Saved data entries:
________________________________________
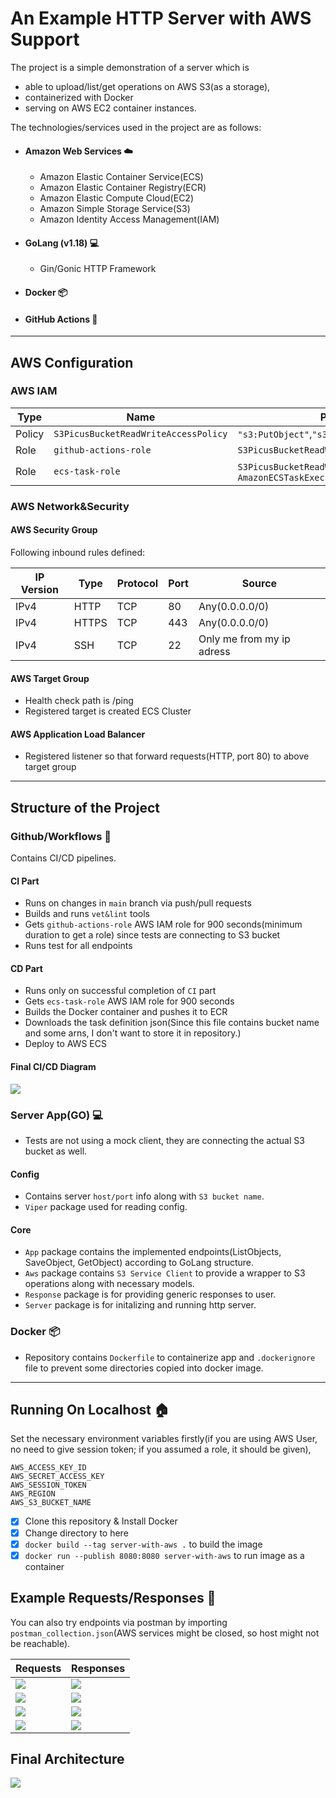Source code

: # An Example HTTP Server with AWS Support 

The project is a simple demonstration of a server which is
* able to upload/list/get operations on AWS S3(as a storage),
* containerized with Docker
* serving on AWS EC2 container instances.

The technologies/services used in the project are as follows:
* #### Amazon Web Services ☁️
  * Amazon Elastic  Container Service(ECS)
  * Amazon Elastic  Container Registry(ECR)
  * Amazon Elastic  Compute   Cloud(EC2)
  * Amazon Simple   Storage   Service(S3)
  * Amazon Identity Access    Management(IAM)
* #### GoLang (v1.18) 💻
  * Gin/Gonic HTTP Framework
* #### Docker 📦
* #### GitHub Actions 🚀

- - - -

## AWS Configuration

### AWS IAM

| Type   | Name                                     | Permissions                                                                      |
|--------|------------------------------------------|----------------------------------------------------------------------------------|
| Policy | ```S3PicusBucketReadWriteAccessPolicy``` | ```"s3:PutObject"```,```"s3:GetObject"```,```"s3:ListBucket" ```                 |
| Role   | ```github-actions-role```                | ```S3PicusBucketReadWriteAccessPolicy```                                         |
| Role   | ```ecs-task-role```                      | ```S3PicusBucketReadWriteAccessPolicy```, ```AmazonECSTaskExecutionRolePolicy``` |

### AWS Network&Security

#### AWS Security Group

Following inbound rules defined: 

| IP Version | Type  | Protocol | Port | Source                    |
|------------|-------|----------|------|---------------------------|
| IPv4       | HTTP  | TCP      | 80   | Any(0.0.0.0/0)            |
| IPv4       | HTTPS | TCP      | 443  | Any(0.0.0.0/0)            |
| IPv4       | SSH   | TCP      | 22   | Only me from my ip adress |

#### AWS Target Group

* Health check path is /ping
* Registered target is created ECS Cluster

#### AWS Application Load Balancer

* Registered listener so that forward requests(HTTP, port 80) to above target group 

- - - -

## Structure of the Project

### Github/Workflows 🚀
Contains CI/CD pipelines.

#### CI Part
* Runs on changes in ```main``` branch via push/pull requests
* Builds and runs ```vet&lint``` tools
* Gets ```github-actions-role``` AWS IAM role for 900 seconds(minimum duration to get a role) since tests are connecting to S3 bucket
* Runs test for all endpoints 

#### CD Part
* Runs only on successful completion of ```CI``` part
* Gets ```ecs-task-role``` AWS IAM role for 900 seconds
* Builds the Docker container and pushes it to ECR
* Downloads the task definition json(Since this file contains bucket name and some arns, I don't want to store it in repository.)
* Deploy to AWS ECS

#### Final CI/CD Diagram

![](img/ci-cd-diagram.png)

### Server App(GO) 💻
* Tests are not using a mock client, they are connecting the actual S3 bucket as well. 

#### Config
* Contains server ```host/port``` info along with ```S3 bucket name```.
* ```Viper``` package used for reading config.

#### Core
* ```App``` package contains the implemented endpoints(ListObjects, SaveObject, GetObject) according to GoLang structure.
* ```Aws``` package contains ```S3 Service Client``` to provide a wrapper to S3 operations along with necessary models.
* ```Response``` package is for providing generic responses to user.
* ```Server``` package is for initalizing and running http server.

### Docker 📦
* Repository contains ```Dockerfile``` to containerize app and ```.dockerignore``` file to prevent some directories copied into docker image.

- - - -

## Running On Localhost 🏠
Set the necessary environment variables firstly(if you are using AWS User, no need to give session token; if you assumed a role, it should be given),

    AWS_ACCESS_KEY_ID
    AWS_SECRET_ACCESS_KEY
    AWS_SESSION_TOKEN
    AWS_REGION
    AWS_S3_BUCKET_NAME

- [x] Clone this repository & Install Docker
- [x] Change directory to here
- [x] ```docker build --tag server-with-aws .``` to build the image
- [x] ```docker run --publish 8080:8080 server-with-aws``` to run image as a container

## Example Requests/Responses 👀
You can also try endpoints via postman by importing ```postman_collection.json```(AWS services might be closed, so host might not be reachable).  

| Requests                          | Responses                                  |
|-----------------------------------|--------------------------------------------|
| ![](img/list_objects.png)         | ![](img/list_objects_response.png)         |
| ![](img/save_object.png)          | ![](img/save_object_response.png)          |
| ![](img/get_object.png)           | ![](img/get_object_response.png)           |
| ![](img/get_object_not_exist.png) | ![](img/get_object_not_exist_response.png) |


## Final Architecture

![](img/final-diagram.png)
________________________________________
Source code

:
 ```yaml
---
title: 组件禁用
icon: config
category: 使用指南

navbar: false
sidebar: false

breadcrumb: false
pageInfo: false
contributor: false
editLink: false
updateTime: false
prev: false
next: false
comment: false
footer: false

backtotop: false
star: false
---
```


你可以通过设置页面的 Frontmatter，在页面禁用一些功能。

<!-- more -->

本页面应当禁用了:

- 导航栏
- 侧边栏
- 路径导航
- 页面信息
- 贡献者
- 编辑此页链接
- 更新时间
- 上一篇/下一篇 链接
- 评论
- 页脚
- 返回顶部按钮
________________________________________
▸ WORK INSTRUCTIONS: Lines from the entries that contain the string "this" are what must be copied.

▸ RESPONSE BELOW:
* Downloads the task definition json(Since this file contains bucket name and some arns, I don't want to store it in repository.)
- [x] Clone this repository & Install Docker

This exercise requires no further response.